How do you spot a memorable or “epic” moment in live video content? Meeyoung Cha and Kunwoo Park talk about their recent work in EPJ data science which uses a deep learning model to identify such epic moments.
Photo by Jack B on Unsplash
Live streaming has become a popular internet culture. Platforms like TikTok and Twitch have over 60 to 140 million monthly active users.
Virtually anyone can stream content on these platforms, which makes it difficult to find epic and funny moments due to the sheer volume of seemingly mundane and long videos.
In a new study published in EPJ data science, we show how Artificial Intelligence (AI) can help human editors quickly identify interesting segments of live streaming content.
This decision is made collectively based on audience reactions in chat messages, the structure of video frames, number of views, and streamer information. Among these, emojis and audience reactions act as critical components that guide the AI algorithm.
Deep learning is used to learn characteristics of epic moments from multimodal data to suggest interesting video segments with different contexts including victory, funny, embarrassing and awkward moments.
Tested in a user study, this AI suggestion is comparable to expert suggestions in spotting epic moments.
In order to train the algorithm, we need key data that represent “epicness”. Twitch has manually created “clips” or Twitch highlights, which are 5 to 60 second segments contributed by streamers and viewers.
Figure 1 shows an example of live streaming content with a duration of 11 minutes and 55 seconds. Two segments of this content were highlighted as recommended “clips” that were 53 seconds and 30 seconds long, respectively.
The second clip reached over 170,000 views, suggesting more epic. The illustration also shows user reactions to these selected video segments. Emojis or Twitch-specific emoticons are often expressed in chat.

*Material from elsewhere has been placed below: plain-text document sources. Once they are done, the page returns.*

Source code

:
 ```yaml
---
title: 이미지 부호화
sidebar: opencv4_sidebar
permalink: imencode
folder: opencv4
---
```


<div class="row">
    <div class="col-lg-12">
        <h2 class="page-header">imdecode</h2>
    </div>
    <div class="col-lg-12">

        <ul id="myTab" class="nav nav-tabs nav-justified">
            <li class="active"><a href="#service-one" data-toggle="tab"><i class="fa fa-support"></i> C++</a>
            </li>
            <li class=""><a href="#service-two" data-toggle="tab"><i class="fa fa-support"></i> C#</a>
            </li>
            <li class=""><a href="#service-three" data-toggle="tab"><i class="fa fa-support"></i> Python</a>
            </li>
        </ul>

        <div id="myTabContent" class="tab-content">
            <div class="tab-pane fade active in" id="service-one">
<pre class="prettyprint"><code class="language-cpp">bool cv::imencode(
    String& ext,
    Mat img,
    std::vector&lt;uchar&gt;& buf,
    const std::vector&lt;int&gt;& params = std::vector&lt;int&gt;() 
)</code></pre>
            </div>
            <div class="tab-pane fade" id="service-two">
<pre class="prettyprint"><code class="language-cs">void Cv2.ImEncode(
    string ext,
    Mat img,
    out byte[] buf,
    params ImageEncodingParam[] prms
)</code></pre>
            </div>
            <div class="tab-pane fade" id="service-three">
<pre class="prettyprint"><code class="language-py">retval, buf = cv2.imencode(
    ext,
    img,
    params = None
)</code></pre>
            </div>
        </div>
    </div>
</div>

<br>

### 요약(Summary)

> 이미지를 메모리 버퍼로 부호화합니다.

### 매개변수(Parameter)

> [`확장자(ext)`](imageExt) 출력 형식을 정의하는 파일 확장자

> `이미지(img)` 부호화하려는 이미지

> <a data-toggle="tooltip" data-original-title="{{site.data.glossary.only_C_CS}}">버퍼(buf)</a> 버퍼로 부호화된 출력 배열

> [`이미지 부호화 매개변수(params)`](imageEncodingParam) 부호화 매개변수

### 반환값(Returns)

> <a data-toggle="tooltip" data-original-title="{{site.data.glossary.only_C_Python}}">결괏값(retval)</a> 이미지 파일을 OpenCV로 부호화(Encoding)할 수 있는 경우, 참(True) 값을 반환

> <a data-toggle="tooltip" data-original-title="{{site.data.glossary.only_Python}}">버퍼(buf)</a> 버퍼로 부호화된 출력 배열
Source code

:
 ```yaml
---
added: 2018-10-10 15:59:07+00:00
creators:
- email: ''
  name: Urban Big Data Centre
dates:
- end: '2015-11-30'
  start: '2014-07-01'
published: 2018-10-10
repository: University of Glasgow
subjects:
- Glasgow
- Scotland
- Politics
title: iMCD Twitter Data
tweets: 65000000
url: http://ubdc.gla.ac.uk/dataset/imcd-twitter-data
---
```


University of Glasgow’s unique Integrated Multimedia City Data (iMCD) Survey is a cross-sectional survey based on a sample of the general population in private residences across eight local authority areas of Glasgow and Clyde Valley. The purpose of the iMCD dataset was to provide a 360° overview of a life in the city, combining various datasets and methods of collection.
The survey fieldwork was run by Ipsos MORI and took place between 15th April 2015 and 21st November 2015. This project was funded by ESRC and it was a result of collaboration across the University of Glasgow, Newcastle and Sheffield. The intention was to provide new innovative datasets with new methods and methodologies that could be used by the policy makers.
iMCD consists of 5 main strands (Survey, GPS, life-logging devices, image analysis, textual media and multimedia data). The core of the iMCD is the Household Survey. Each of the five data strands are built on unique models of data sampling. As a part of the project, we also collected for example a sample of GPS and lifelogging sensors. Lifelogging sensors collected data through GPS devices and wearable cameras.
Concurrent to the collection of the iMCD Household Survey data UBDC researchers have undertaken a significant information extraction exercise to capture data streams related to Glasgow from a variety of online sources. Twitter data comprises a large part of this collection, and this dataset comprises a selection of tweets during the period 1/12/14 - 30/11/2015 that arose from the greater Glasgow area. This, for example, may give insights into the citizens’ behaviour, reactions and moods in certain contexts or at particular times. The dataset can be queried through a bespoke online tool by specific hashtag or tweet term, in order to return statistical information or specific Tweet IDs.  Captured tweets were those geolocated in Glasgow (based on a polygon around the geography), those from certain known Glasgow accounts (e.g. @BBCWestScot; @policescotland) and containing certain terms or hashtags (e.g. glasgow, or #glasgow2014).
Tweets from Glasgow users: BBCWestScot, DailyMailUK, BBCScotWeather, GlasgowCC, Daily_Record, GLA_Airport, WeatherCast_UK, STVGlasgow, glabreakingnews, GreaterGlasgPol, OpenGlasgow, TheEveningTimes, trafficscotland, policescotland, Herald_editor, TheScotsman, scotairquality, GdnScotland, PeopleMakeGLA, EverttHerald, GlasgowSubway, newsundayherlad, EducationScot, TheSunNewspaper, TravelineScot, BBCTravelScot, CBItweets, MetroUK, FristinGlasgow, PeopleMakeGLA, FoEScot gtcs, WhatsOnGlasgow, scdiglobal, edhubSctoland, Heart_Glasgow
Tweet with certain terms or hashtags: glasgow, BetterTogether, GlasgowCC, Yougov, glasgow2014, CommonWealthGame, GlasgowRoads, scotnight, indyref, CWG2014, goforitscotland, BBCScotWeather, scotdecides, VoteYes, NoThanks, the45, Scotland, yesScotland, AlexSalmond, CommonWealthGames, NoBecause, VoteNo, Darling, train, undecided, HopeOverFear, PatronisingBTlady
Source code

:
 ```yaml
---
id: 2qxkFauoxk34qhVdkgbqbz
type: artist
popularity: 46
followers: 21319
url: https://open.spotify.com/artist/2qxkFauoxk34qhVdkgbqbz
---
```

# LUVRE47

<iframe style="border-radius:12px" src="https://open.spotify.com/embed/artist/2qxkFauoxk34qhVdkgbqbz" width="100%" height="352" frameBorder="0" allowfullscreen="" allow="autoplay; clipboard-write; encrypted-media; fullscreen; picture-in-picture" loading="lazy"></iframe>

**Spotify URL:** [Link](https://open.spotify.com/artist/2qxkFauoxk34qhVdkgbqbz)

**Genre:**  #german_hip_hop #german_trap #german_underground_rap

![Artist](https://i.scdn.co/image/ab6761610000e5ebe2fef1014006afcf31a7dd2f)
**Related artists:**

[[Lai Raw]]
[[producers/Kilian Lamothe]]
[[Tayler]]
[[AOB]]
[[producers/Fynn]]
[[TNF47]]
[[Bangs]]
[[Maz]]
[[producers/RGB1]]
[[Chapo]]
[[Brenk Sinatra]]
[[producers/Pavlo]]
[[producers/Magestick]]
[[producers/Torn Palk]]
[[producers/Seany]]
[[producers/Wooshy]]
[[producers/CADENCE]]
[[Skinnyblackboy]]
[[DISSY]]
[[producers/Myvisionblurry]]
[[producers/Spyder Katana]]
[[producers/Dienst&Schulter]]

We’ve gathered two million user-recommended clips and their conversations with users to understand the ingredients for epic moments. Our work defines epic moments as a fun, bite-sized summary of long video content.
Epic Moments are similar to video highlights in that they are both short summaries of long videos, but they work differently. Epic moments represent “enjoyable” moments, while highlights are “informative” in nature.
We found that emotes and user reactions play a vital role in finding epic moments.
Figure 2 shows clustering results for emotes that appear in user chats on the two-dimensional space identified by the t-distributed stochastic neighbor embedding (t-SNE).
The color indicates the category of a cluster and the diagram shows five sample word tokens that are closest to each emote cluster. We can see similar looking emotes work as an emotional expression on Twitch.
These findings are used to create a deep learning model called Multimodal Detection with INTerpretability (MINT), which brings together and analyzes key functions such as chat, video metadata and number of views.
The comprehensive functions from these three areas capture different aspects of epic moments, and the combination of these clues leads to a better prediction.
A user study also confirmed that the algorithmic suggestions were rated as just as pleasant as human-recommended clips.
In addition, the algorithmic suggestions include various contexts such as failed game moments, funny dance moves, a surprise comeback during the game, and moments outside of the game, as shown in Figure 3.
In contrast, most human suggestions contained game-winning moments.
As a growing population spends time watching live streaming content online, AI suggestions can help editors and viewers discover epic moments.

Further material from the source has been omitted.